There were a number of reasons that a number of people did not claim the bodies of their relatives who died in Jonestown, and perhaps one of the most tragic is that some of them didn’t recognize the names of their kin on the lists that were compiled following November 18, 1978.
Some of the name changes came about as they would have in the United States, with young women assuming their husbands’ names in marriage, or adopted children taking the names of their new parents. There are also a few known instances of people changing their names – and cloaking their identities – to avoid legal difficulties or to escape abusive relationships. In addition, several women from Father Divine’s Peace Mission in Philadelphia followed Jim Jones to San Francisco and later to Guyana, and while one or two still carried records of their given names – Ever Rejoicing could be identified as Amanda Poindexter, for example – at least two or three were buried under their Peace Mission names.
But there were other reasons more or less unique to Jonestown.
• As happened with other African-Americans from the late-1960s to the mid-1970s, a number of people were ready to give up their given names – which they considered their “slave names” – and to adopt names from their continent of origin. The Temple leadership encouraged this, urging them especially to consider names in Swahili. This change was not limited to black people, though, as demonstrated by Donald Edward Sly’s switch to Ujara. This practice was the one that led to the greatest number of missed identifications.

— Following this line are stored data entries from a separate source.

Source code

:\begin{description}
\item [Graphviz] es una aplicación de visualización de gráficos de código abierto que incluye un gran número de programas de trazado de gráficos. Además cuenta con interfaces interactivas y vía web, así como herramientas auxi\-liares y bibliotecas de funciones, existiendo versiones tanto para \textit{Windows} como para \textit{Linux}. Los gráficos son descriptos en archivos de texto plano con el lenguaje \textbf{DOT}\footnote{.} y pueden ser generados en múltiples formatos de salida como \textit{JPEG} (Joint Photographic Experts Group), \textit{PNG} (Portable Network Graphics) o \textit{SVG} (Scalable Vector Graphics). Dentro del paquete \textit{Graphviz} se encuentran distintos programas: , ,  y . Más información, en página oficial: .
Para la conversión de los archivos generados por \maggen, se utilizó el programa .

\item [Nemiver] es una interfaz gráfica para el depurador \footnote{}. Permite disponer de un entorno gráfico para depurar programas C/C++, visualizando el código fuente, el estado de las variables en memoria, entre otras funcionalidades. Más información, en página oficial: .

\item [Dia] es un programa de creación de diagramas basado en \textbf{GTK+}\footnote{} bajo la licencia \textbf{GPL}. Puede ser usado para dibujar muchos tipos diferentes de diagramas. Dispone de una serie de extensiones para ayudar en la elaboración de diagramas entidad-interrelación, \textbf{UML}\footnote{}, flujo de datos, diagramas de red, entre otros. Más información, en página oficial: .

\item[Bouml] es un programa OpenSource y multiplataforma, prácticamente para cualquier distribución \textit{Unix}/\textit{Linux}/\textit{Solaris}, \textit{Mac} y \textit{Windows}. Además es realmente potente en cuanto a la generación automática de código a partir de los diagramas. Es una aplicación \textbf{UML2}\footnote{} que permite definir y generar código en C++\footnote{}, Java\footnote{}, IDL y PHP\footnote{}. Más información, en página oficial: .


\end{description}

• To demonstrate their commitment to the Soviet Union, to their communist beliefs, and to the revolution, a number of people assumed names of the heroes of their cause. All the members of the Tupper family changed their last name to Lenin, although the ones in the family most known by the surname were Rita and her daughter Janet. James Cordell changed his last name to Stalin, and some of the other Cordell children changed their names to Guevara (although no one seems to have adopted the name of Che’s comrade in Cuba, Fidel Castro). Kenneth Joseph Wilhite Jr. was nicknamed Che, but it was his age and place of birth – born in Jonestown, he was nine months old at the time of his death – that precluded identification. Finally, there are records of one young man calling himself Cuffy, after the martyred leader of a Guyanese slave revolt, but there is no indication that this nickname interfered with his identification.
• Several people changed their last name to Jones – at least while they were in Jonestown – to demonstrate their loyalty to their leader, Jim Jones. Most still had records of their original names, however.
• Following the defection of Linda Swaney – also known as Linda Dunn – in the early 1970s, Jim Jones declared the first name of “Linda” as anathema in the church. It is not known how many women changed their name as a result of this edict, and whether the change prevented any identifications, but at least one Temple leader acceded to the request: Linda Amos took her middle name as her preferred name and became Sharon Amos. She and her three children died in the Temple’s house in Georgetown on November 18.
• Nevertheless, a few name changes remain mysterious. Richard Grubbs became Ken Norton, not just to the people in Jonestown, but even to his brother Tom, who wrote several memos about and letters to “Ken” during the years that they both contributed to the construction of Jonestown. Phyllis Chaikin, née Alexander – who became increasingly distant from her husband Gene Chaikin while in Jonestown – took the name “Phyllis Bloom,” although its origin is unknown. Also for reasons unknown, Joseph Helle III referred to himself as Joe Beam.